England, previously unsuccessful in all four one-day international visits to the Westpac Stadium, got the job done this time to go 2-1 up with two to play after Woakes defied home centurion Kane Williamson by defending 15 in the final over.
Williamson (112no) and Mitchell Santner put the Kiwis back in the see-saw contest after spinners Moeen Ali and Adil Rashid had taken five wickets for 23 runs to reduce them to 103 for six in pursuit of 235 on an awkward surface.
The hosts benefited from a very marginal call when Santner squeezed Rashid to midwicket, where Jason Roy stooped to claim the low catch which would have made it 112 for seven, only for the third umpire to uphold the on-field ‘soft signal’ of not-out because there was no clear evidence the ball had carried.
England got their own critical break, however, when Santner was dismissed - for the first time in the series - in the unluckiest fashion of all, run-out at the non-striker’s end after Woakes’ attempt to catch a straight drive from Williamson was deflected on to the stumps.
The Kiwis still needed another 36 when Santner went in the 46th over - and although Williamson completed his hundred from 133 balls, he could not quite scramble the victory his near lone hand perhaps deserved.
Williamson’s opposite number Morgan was full of praise for Woakes, who kept his cool after Williamson pulled a six off the third ball of the last over.
“Woakes is Mr Reliable,” Morgan told Sky Sports. “He’s a bit of an unsung hero for us with bat and ball.”
In his post-match press conference, the England captain reflected too on the contrasting moments which first saw Santner reprieved and then later dismissed.
“You earn a little bit of luck along the way,” he said. “But Woakesy was trying to catch the ball, and it’s a really unlucky way to get out.”
He sensed Roy had earlier taken a clean catch, but acknowledges the officials reached the only reasonable decision.
“On the TV, it’s not going to look out,” Morgan said. “He said he had his fingers under it, and I believe him.
“(But) there’s no other solution to it.
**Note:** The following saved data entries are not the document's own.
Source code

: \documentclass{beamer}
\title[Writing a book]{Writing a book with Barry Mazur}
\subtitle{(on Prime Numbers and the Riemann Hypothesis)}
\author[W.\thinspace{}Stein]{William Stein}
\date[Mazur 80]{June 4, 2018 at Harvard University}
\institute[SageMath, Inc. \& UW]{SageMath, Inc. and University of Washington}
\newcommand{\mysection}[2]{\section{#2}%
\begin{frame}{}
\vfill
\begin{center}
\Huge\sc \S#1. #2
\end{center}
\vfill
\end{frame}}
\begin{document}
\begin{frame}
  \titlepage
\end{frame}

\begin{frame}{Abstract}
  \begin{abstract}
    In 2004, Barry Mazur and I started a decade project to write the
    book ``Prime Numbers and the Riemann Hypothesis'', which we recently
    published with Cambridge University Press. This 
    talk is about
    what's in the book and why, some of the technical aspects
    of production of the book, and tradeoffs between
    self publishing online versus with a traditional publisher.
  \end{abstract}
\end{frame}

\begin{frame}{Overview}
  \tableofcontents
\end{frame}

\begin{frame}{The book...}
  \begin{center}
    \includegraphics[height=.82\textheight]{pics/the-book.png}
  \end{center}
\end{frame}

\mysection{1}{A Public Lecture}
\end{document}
If the umpire is uncertain he has every right to check, and (then) TV just doesn’t look out.”
Morgan agreed that Williamson and Santner appeared to be taking a fluctuating contest away from England again.
“They did ... they played really well,” he said. “It was an outstanding knock from Kane, supported by Santner.”
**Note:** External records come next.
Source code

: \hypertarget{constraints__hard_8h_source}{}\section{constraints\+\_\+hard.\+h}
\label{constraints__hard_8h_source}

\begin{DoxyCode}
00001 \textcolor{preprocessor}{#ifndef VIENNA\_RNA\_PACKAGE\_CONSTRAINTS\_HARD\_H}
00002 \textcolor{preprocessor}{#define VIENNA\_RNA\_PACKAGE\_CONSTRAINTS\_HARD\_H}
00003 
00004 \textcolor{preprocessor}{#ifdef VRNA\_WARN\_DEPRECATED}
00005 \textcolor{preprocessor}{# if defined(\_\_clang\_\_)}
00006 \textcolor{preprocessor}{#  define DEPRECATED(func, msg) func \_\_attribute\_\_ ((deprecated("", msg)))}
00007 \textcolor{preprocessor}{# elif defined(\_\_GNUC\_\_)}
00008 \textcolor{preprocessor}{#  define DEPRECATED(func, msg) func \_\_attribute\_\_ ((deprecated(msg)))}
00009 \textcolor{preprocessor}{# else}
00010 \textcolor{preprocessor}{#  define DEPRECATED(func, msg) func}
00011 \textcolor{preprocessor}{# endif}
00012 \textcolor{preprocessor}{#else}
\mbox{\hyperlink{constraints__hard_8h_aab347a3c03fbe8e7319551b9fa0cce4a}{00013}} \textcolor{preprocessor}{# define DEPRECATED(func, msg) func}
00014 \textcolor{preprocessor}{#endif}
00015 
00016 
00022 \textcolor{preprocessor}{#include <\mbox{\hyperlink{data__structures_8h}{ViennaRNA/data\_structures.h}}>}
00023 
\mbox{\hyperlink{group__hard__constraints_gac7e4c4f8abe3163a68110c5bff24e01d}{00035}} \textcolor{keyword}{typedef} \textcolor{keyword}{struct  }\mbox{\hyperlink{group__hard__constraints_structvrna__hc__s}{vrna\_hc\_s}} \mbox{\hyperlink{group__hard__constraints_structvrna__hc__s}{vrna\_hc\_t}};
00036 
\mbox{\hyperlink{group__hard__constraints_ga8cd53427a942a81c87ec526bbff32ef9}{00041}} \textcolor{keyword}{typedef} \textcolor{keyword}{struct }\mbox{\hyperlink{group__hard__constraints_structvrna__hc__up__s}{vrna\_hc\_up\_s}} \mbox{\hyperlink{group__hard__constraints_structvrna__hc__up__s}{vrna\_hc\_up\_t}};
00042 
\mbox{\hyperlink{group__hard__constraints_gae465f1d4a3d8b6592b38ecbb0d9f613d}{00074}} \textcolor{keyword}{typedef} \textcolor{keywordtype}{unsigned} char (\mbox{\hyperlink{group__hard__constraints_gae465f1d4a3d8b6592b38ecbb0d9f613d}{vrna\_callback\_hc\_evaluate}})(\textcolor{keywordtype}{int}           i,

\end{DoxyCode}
England’s victory was all the more satisfying for Morgan, because it came on a pitch which did not play to the strengths of his free-scoring team.
“We’re not known as a side that wins games in [those conditions],” he said.
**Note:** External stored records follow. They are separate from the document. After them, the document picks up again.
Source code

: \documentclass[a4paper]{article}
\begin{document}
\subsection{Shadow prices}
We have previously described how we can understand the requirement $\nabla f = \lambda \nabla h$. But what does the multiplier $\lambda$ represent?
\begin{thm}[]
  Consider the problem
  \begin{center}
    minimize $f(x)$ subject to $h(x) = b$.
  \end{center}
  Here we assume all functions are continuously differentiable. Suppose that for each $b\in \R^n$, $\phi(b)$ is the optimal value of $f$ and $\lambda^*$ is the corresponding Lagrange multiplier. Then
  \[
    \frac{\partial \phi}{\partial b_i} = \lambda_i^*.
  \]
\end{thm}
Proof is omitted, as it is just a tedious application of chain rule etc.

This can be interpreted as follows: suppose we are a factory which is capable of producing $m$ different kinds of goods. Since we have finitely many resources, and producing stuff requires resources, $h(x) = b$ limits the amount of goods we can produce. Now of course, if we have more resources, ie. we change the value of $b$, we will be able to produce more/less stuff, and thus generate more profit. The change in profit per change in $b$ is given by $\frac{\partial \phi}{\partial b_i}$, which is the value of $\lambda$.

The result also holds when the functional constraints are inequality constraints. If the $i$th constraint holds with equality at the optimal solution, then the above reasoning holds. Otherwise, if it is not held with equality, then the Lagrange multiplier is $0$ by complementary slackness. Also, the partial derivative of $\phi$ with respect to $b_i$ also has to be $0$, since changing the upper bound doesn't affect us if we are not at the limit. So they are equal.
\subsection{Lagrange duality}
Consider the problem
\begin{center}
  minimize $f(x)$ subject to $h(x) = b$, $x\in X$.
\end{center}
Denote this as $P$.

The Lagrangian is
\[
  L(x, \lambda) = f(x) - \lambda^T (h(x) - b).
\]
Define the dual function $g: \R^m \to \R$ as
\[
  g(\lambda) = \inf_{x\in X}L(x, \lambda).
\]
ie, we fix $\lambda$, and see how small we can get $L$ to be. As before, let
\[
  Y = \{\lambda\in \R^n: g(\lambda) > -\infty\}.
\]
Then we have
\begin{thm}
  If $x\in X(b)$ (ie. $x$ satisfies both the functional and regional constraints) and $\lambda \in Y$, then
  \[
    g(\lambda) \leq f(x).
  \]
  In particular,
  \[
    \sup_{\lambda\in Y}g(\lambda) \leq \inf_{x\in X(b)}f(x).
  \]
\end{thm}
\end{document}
“We fought our way to a competitive total, (and it) was probably quite fortunate that Ben (Stokes) and I had the partnership the other day and were in a good head-space to compare wickets and make a call that it wasn’t a 270 wicket.”
With seven needed from the last three balls, Williamson thought he may just get his team home.
“Woakesy bowled a really nice over - he bowls very good ‘death’,” he said.
“(But) if we’d taken smarter options (earlier), it shouldn’t perhaps have got to that point. It’s very frustrating.
“It was just a shame we weren’t at our best, in the middle with our partnerships ... (and then) we fell at the last hurdle.”